Scope of Memory Policies
System Default Policy
Hard coded into the kernel. On system boot it uses interleaved
. After bootup it uses local allocation
.
Task/Process Policy
Per task policy. Task policies are inherited to child processes. Thus applications like numactl
uses this property to propogate the task policy to the child process.
In multi-threaded situation where other threads exist only the thread that calls the MEMORY_POLICY_APIS
will set its memory policy. All other exisitng threads will retain the prior policy.
The policy only affects memory allocation after the time the policy is set. All allocations before the change are not affected.
VMA Policy
Only applies to anonymous
pages. File mapped VMAs will ignore the VMA policy if it is set to MAP_SHARED
. If it is MAP_PRIVATE
VMA policy will only be enforced on a write to the mapping (CoW).
VMA policies are shared by threads of the same address space. VMA policies do not persist accross exec()
calls (as the address pace is wiped)
Shared Policy
Similar to VMA policy but it is shared among processes. Some more details, but skipped due to irrelevance to my work.
Memory Policies
Default Mode
Specifies the current scope does not follow a policy, fall back to larger scope’s policy. At the root it’ll follow the system policy.
Bind Mode
Memory allocated from the nodes specified by the policy. Proximity is considered first, and if enough free space exists for the closest memory node (to the allocation requestor) it’ll be granted
Preferred Mode
Allocation will be attempted from the preferred (single) node. If it fails, the nodes will be searched for free space in nearest first fashion.

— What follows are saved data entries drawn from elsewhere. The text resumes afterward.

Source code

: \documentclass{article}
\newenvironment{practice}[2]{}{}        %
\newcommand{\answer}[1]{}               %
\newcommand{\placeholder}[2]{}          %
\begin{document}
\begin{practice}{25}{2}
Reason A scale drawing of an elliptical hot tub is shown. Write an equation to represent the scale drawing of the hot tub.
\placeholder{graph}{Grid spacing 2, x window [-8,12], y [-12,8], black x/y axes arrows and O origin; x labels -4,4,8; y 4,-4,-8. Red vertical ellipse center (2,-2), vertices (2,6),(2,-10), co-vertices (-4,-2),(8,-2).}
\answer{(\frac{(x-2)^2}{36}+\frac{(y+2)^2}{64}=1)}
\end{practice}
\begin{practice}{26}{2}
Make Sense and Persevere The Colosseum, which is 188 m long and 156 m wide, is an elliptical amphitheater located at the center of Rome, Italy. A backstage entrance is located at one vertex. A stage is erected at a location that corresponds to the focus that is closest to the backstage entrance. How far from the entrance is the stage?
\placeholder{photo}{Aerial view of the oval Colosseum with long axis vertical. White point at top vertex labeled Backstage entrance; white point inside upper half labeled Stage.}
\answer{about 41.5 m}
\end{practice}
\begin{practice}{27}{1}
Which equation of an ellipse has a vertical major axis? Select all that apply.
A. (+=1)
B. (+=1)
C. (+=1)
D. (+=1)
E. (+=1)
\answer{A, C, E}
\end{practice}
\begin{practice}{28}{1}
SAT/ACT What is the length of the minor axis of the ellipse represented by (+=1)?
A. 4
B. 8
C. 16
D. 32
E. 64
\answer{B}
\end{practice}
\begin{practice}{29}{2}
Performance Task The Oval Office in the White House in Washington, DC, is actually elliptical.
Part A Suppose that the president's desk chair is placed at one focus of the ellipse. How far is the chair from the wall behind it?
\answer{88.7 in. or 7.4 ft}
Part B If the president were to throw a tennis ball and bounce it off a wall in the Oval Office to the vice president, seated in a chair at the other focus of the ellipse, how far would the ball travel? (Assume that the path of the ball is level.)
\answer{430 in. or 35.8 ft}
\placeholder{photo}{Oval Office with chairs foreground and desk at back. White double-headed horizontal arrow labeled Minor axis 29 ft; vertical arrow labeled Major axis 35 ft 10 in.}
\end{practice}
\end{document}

Local allocation is a preferred mode where the node that initiates a page fault is the preferred node.
Interleaved Mode
For Anonymous/shared pages: Node set is indexed using the page offset to the VMA. (Address % node_nums). The indexed node is requested for a page as in Preferered mode. And if it fails follows preferred mode style.
Page cache pages: A node counter is used to wrap around and try to spread out pages among the nodes (that are specified).